_TASK INPUTS:_
[Start of Attachment]
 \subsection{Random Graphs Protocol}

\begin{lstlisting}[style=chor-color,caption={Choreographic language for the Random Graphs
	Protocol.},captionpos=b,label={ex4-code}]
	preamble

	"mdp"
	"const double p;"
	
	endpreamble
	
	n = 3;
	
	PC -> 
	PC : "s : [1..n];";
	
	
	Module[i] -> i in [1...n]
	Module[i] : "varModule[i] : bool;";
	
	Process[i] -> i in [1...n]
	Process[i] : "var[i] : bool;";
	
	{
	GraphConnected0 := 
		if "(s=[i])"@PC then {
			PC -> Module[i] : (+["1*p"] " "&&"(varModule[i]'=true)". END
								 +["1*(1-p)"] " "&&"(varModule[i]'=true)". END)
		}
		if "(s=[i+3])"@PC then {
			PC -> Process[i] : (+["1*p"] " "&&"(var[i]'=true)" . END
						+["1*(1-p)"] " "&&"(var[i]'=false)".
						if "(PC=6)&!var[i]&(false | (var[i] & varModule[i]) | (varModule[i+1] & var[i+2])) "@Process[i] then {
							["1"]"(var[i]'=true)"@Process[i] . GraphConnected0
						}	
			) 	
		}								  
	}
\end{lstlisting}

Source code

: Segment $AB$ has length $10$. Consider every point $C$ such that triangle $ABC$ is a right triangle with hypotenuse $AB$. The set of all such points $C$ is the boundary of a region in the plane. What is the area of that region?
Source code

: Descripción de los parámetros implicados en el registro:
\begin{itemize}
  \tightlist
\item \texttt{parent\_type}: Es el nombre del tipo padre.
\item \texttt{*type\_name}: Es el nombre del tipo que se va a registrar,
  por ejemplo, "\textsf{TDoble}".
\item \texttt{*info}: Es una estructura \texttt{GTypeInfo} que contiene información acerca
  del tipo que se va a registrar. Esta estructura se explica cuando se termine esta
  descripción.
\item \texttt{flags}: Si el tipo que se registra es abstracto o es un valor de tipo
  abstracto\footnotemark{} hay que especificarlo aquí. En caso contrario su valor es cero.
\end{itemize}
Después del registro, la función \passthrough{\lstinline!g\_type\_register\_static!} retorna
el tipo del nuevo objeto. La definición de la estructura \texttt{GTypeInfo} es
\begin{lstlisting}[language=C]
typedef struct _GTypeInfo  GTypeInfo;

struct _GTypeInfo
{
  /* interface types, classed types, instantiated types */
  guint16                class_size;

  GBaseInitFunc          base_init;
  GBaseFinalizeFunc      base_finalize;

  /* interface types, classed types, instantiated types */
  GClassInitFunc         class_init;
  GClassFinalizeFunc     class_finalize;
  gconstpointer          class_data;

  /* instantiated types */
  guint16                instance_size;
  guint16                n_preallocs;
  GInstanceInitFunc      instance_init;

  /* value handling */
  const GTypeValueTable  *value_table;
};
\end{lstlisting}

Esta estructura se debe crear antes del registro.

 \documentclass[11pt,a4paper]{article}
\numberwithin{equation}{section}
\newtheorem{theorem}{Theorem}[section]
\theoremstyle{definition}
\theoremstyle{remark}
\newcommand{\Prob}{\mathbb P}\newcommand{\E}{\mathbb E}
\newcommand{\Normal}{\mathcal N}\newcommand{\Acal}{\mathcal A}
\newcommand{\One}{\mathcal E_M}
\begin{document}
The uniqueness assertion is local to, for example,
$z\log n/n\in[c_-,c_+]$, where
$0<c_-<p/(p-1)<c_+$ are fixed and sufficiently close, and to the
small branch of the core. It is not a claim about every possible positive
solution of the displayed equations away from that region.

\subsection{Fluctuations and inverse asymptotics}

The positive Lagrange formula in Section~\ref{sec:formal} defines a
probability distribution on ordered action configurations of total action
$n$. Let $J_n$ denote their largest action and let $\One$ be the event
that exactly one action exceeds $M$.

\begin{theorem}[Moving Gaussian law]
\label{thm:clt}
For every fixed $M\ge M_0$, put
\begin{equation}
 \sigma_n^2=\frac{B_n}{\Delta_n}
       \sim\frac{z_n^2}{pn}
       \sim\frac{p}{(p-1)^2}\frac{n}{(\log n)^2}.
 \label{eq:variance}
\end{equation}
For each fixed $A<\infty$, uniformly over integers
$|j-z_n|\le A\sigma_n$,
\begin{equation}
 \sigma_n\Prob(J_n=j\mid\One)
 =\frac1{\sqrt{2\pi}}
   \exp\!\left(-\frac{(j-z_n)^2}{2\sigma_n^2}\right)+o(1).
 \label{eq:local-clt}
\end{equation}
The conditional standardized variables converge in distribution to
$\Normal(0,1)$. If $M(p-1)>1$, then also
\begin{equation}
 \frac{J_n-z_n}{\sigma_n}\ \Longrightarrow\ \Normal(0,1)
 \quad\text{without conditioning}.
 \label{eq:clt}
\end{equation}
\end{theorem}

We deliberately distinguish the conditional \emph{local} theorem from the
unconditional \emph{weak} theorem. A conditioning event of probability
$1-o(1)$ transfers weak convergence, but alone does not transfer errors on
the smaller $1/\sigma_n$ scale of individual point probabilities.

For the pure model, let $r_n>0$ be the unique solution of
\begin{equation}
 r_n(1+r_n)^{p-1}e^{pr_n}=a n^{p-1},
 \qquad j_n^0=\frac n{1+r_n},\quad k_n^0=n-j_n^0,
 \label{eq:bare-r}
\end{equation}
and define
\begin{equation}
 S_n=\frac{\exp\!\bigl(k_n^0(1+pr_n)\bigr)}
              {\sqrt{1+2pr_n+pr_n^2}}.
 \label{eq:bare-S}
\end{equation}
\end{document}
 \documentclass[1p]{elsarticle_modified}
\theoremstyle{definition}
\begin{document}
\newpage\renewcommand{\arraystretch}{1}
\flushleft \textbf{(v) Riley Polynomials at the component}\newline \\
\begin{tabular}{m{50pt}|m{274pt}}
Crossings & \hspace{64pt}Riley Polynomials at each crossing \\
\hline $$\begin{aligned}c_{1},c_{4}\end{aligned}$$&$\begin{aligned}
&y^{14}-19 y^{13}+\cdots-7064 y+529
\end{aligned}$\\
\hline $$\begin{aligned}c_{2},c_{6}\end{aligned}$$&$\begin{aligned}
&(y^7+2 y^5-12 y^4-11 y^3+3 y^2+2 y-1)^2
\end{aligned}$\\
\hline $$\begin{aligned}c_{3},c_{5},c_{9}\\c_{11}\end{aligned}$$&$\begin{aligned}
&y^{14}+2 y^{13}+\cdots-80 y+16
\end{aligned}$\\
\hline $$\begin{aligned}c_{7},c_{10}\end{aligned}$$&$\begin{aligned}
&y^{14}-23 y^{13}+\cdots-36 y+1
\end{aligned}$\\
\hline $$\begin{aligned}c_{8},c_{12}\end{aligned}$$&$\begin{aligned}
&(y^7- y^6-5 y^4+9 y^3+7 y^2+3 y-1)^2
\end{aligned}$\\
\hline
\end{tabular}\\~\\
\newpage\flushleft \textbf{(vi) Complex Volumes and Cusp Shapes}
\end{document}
[End of Attachment]
_WHAT IS BEING ASKED:_ Your answer must contain every line of the records, exactly.

_TASK OUTPUT:_
 \subsection{Random Graphs Protocol}

\begin{lstlisting}[style=chor-color,caption={Choreographic language for the Random Graphs
	Protocol.},captionpos=b,label={ex4-code}]
	preamble

	"mdp"
	"const double p;"
	
	endpreamble
	
	n = 3;
	
	PC -> 
	PC : "s : [1..n];";
	
	
	Module[i] -> i in [1...n]
	Module[i] : "varModule[i] : bool;";
	
	Process[i] -> i in [1...n]
	Process[i] : "var[i] : bool;";
	
	{
	GraphConnected0 := 
		if "(s=[i])"@PC then {
			PC -> Module[i] : (+["1*p"] " "&&"(varModule[i]'=true)". END
								 +["1*(1-p)"] " "&&"(varModule[i]'=true)". END)
		}
		if "(s=[i+3])"@PC then {
			PC -> Process[i] : (+["1*p"] " "&&"(var[i]'=true)" . END
						+["1*(1-p)"] " "&&"(var[i]'=false)".
						if "(PC=6)&!var[i]&(false | (var[i] & varModule[i]) | (varModule[i+1] & var[i+2])) "@Process[i] then {
							["1"]"(var[i]'=true)"@Process[i] . GraphConnected0
						}	
			) 	
		}								  
	}
\end{lstlisting}

Source code

: Segment $AB$ has length $10$. Consider every point $C$ such that triangle $ABC$ is a right triangle with hypotenuse $AB$. The set of all such points $C$ is the boundary of a region in the plane. What is the area of that region?
Source code

: Descripción de los parámetros implicados en el registro:
\begin{itemize}
  \tightlist
\item \texttt{parent\_type}: Es el nombre del tipo padre.
\item \texttt{*type\_name}: Es el nombre del tipo que se va a registrar,
  por ejemplo, "\textsf{TDoble}".
\item \texttt{*info}: Es una estructura \texttt{GTypeInfo} que contiene información acerca
  del tipo que se va a registrar. Esta estructura se explica cuando se termine esta
  descripción.
\item \texttt{flags}: Si el tipo que se registra es abstracto o es un valor de tipo
  abstracto\footnotemark{} hay que especificarlo aquí. En caso contrario su valor es cero.
\end{itemize}
Después del registro, la función \passthrough{\lstinline!g\_type\_register\_static!} retorna
el tipo del nuevo objeto. La definición de la estructura \texttt{GTypeInfo} es
\begin{lstlisting}[language=C]
typedef struct _GTypeInfo  GTypeInfo;

struct _GTypeInfo
{
  /* interface types, classed types, instantiated types */
  guint16                class_size;

  GBaseInitFunc          base_init;
  GBaseFinalizeFunc      base_finalize;

  /* interface types, classed types, instantiated types */
  GClassInitFunc         class_init;
  GClassFinalizeFunc     class_finalize;
  gconstpointer          class_data;

  /* instantiated types */
  guint16                instance_size;
  guint16                n_preallocs;
  GInstanceInitFunc      instance_init;

  /* value handling */
  const GTypeValueTable  *value_table;
};
\end{lstlisting}

Esta estructura se debe crear antes del registro.

 \documentclass[11pt,a4paper]{article}
\numberwithin{equation}{section}
\newtheorem{theorem}{Theorem}[section]
\theoremstyle{definition}
\theoremstyle{remark}
\newcommand{\Prob}{\mathbb P}\newcommand{\E}{\mathbb E}
\newcommand{\Normal}{\mathcal N}\newcommand{\Acal}{\mathcal A}
\newcommand{\One}{\mathcal E_M}
\begin{document}
The uniqueness assertion is local to, for example,
$z\log n/n\in[c_-,c_+]$, where
$0<c_-<p/(p-1)<c_+$ are fixed and sufficiently close, and to the
small branch of the core. It is not a claim about every possible positive
solution of the displayed equations away from that region.

\subsection{Fluctuations and inverse asymptotics}

The positive Lagrange formula in Section~\ref{sec:formal} defines a
probability distribution on ordered action configurations of total action
$n$. Let $J_n$ denote their largest action and let $\One$ be the event
that exactly one action exceeds $M$.

\begin{theorem}[Moving Gaussian law]
\label{thm:clt}
For every fixed $M\ge M_0$, put
\begin{equation}
 \sigma_n^2=\frac{B_n}{\Delta_n}
       \sim\frac{z_n^2}{pn}
       \sim\frac{p}{(p-1)^2}\frac{n}{(\log n)^2}.
 \label{eq:variance}
\end{equation}
For each fixed $A<\infty$, uniformly over integers
$|j-z_n|\le A\sigma_n$,
\begin{equation}
 \sigma_n\Prob(J_n=j\mid\One)
 =\frac1{\sqrt{2\pi}}
   \exp\!\left(-\frac{(j-z_n)^2}{2\sigma_n^2}\right)+o(1).
 \label{eq:local-clt}
\end{equation}
The conditional standardized variables converge in distribution to
$\Normal(0,1)$. If $M(p-1)>1$, then also
\begin{equation}
 \frac{J_n-z_n}{\sigma_n}\ \Longrightarrow\ \Normal(0,1)
 \quad\text{without conditioning}.
 \label{eq:clt}
\end{equation}
\end{theorem}

We deliberately distinguish the conditional \emph{local} theorem from the
unconditional \emph{weak} theorem. A conditioning event of probability
$1-o(1)$ transfers weak convergence, but alone does not transfer errors on
the smaller $1/\sigma_n$ scale of individual point probabilities.

For the pure model, let $r_n>0$ be the unique solution of
\begin{equation}
 r_n(1+r_n)^{p-1}e^{pr_n}=a n^{p-1},
 \qquad j_n^0=\frac n{1+r_n},\quad k_n^0=n-j_n^0,
 \label{eq:bare-r}
\end{equation}
and define
\begin{equation}
 S_n=\frac{\exp\!\bigl(k_n^0(1+pr_n)\bigr)}
              {\sqrt{1+2pr_n+pr_n^2}}.
 \label{eq:bare-S}
\end{equation}
\end{document}
 \documentclass[1p]{elsarticle_modified}
\theoremstyle{definition}
\begin{document}
\newpage\renewcommand{\arraystretch}{1}
\flushleft \textbf{(v) Riley Polynomials at the component}\newline \\
\begin{tabular}{m{50pt}|m{274pt}}
Crossings & \hspace{64pt}Riley Polynomials at each crossing \\
\hline $$\begin{aligned}c_{1},c_{4}\end{aligned}$$&$\begin{aligned}
&y^{14}-19 y^{13}+\cdots-7064 y+529
\end{aligned}$\\
\hline $$\begin{aligned}c_{2},c_{6}\end{aligned}$$&$\begin{aligned}
&(y^7+2 y^5-12 y^4-11 y^3+3 y^2+2 y-1)^2
\end{aligned}$\\
\hline $$\begin{aligned}c_{3},c_{5},c_{9}\\c_{11}\end{aligned}$$&$\begin{aligned}
&y^{14}+2 y^{13}+\cdots-80 y+16
\end{aligned}$\\
\hline $$\begin{aligned}c_{7},c_{10}\end{aligned}$$&$\begin{aligned}
&y^{14}-23 y^{13}+\cdots-36 y+1
\end{aligned}$\\
\hline $$\begin{aligned}c_{8},c_{12}\end{aligned}$$&$\begin{aligned}
&(y^7- y^6-5 y^4+9 y^3+7 y^2+3 y-1)^2
\end{aligned}$\\
\hline
\end{tabular}\\~\\
\newpage\flushleft \textbf{(vi) Complex Volumes and Cusp Shapes}
\end{document}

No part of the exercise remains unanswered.